/i/İnanç

İnanç
    başlık yok! burası bom boş!
  1. 51.
    0
    her bir maddenin ayrı ayrı bu kadar uzun açıklaması vardır ve elbette ki bir uzman olmadığımdan kendimce bir yazı yazmayı görev saydım vereceğim cevaplar açılayıcı olmayabilir yada seni tatmin etmeyebilir uzun balıklara kısa cevap vermekteki kısırlık ve benim senin sormak istediğini senin gibi düşünemeyip cevaplamamdan da kaynaklanıyor olabilir, neticesinde her bir soru için bir uzmana danışmanı birebir yüz yüze sormanı şiddetle tavsiye ederim çünkü bu tarz soruların cevabını alabileceğin yere sormak herzaman daha iyidir. Her müslümanın bilmesi gereken bu cevapları günümüzde sadece alimlerin bilebilmesi o dinin değil mensuplarının ekgibliğidir ben de dahil

    1) Kehf(18)/83,84,85,86. Nihayet güneşin battığı yere ulaştı. Yerleşmiş olduğu yerin gün batı tarafından ta sonuna kadar vardı. Tefsir bilginlerinin de yaptıkları açıklamaya göre, Okyanus denilen Atlas Okyanusunun batı kenarına ulaştı. Bu Okyanus denizinde "Halidat" ismi verilen adaların bir zamanlar uzunluk (boylam) başlangıcı olarak kabul edildiklerini kaydediyorlar.Bununla birlikte biz bugün bu Halidat adalarının ne olduğunu tayin edemiyoruz. Özetle uzak batıya vardığı vakit güneşi (sanki) siyah bir çamura batıyor buldu. Veya "hâmiye" kırâetine göre, kızgın bir pınar içinde batıyor buldu Bu şekilde bu su pınarından maksat, okyanus ve özellikle denizin ufuktaki batış noktasıdır
    Bu su .içilebilecek parlak ve duru bir kaynak gibi değil, kara balçıkla bulanmış, dibi görünmez karanlık bir kuyu gibi görünüyor ve güneş bunun ufkunda batarken zayıflamaya başlayan parıltısı, allı morlu yansımalarıyla puslar içinde çalkalanarak karanlık bir batağa batıyor da, battığı nokta balçıklı bir göz gibi bulanıp kararırken aynı zamanda renk ve buharıyla kaynayan kızgın bir köz halinde bulunuyor

    http://www.olympos.com.tr...s/2011/02/04022010_6H.jpg

    2) Hac(22)/65. burada bilim dışılıktan ziyade bilimsel bir olusumun arkasındaki kudreti açıklıyor. denizde akıp gitmekte olan gemiler suyun kaldırma kuvveti, göğün asılı durmasını merkezkaç ve yörünge duran cisimlerin çekimlerinden yani kuantum fiziği gibi anlamakta zorlanılacak bir bilimselliğin arkasındaki olayı açıklamıs.

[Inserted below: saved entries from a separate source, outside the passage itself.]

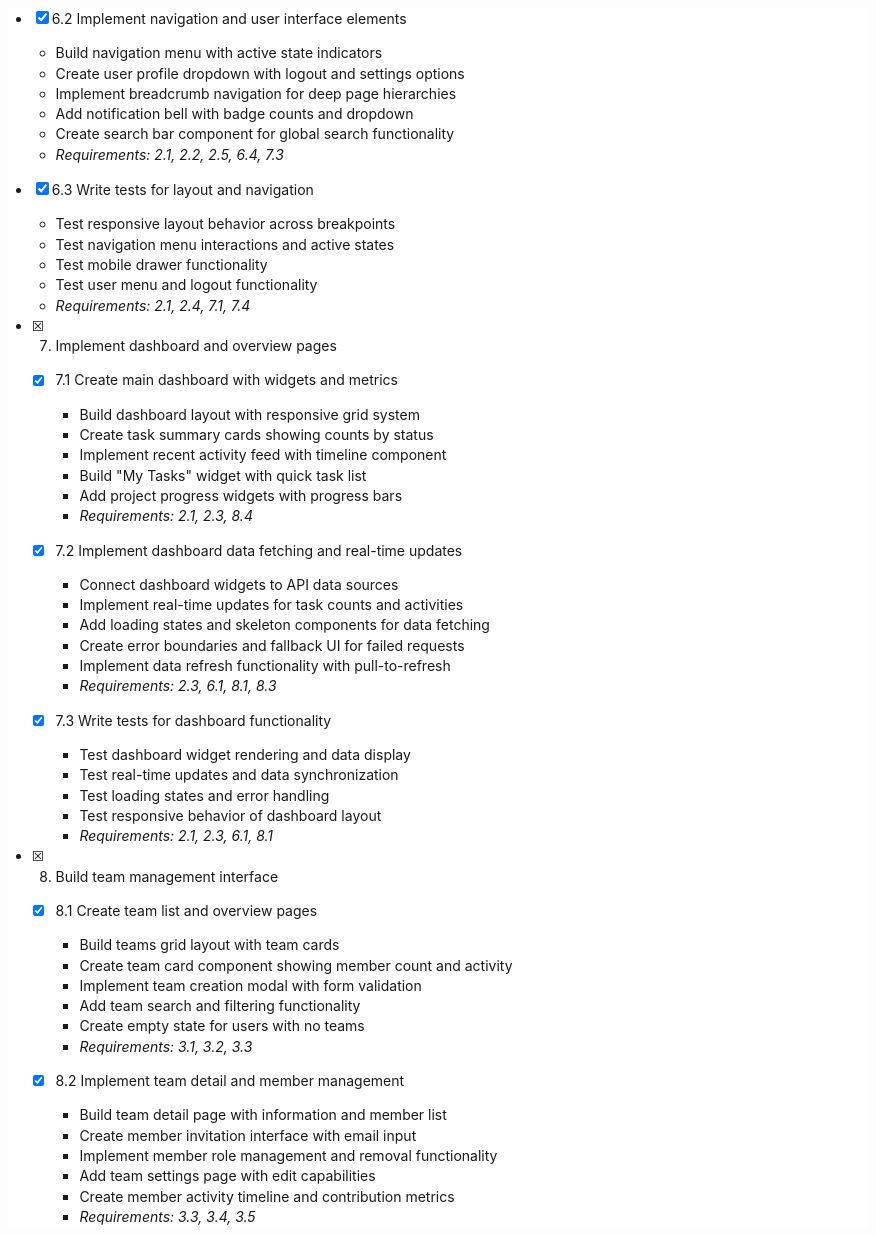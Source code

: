   - [x] 6.2 Implement navigation and user interface elements
    - Build navigation menu with active state indicators
    - Create user profile dropdown with logout and settings options
    - Implement breadcrumb navigation for deep page hierarchies
    - Add notification bell with badge counts and dropdown
    - Create search bar component for global search functionality
    - _Requirements: 2.1, 2.2, 2.5, 6.4, 7.3_
  
  - [x] 6.3 Write tests for layout and navigation
    - Test responsive layout behavior across breakpoints
    - Test navigation menu interactions and active states
    - Test mobile drawer functionality
    - Test user menu and logout functionality
    - _Requirements: 2.1, 2.4, 7.1, 7.4_

- [x] 7. Implement dashboard and overview pages
  - [x] 7.1 Create main dashboard with widgets and metrics
    - Build dashboard layout with responsive grid system
    - Create task summary cards showing counts by status
    - Implement recent activity feed with timeline component
    - Build "My Tasks" widget with quick task list
    - Add project progress widgets with progress bars
    - _Requirements: 2.1, 2.3, 8.4_
  
  - [x] 7.2 Implement dashboard data fetching and real-time updates
    - Connect dashboard widgets to API data sources
    - Implement real-time updates for task counts and activities
    - Add loading states and skeleton components for data fetching
    - Create error boundaries and fallback UI for failed requests
    - Implement data refresh functionality with pull-to-refresh
    - _Requirements: 2.3, 6.1, 8.1, 8.3_
  
  - [x] 7.3 Write tests for dashboard functionality
    - Test dashboard widget rendering and data display
    - Test real-time updates and data synchronization
    - Test loading states and error handling
    - Test responsive behavior of dashboard layout
    - _Requirements: 2.1, 2.3, 6.1, 8.1_

- [x] 8. Build team management interface
  - [x] 8.1 Create team list and overview pages
    - Build teams grid layout with team cards
    - Create team card component showing member count and activity
    - Implement team creation modal with form validation
    - Add team search and filtering functionality
    - Create empty state for users with no teams
    - _Requirements: 3.1, 3.2, 3.3_
  
  - [x] 8.2 Implement team detail and member management
    - Build team detail page with information and member list
    - Create member invitation interface with email input
    - Implement member role management and removal functionality
    - Add team settings page with edit capabilities
    - Create member activity timeline and contribution metrics
    - _Requirements: 3.3, 3.4, 3.5_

    her meleğin bir görevi olduğu güneşin ayın ve tüm cisimlerin birer melek vasıtasıyla belirli yörüngelerde sapmadan durduklarını başka birçok yerde görebilirsin. her ses frekansını duyamayan aciz kulağımız gibi her ışıksal objeyi de göremeyiz. melekler gibi nurani varlıklar gibi. yaşamımızı sürdürmek için görmemiz ve duymamız gerekenler oldukça yeterli olduğu için neden göremiyoruz diye düşünmene de cevap olur belki sesi göremeyip ışığı duyamadığımız gibi melekleri de farklı bir hisle anlayabiliriz. gözünü kapatan bir insan ışşığı nasıl göremez ise ruhani varlığı anlamak için içsel duyumuzu (artık adını ne koyuyorsanız kalp gözü de diyebilirsin ) açık tutmak gerekir

    3) Zariyat(51)/49. burada bilim dışı yada bilime ters ne gördüğünü merak ettim
    zıtlık kavramı olmadan zıtların her birini anlamakta zorlanırsın elbette ki Allah"ın varlığını anlamaktaki en büyük zorluk da zıttının olmayışıdır

    4) Fussilet(41)/12 Saffat(37)/6,7,8,9.
    yedi kat göğün bize en yakın kat olan düşünüp anlayabildiimiz uzayın tamamı kastedilmiştir derin uzay görebildiğimiz ve göremediğimiz tüm kainat. sorunun diğer kısmındaki kalan katları ise göremediğimiz melekler gibi başka bir alemin katlarıdır.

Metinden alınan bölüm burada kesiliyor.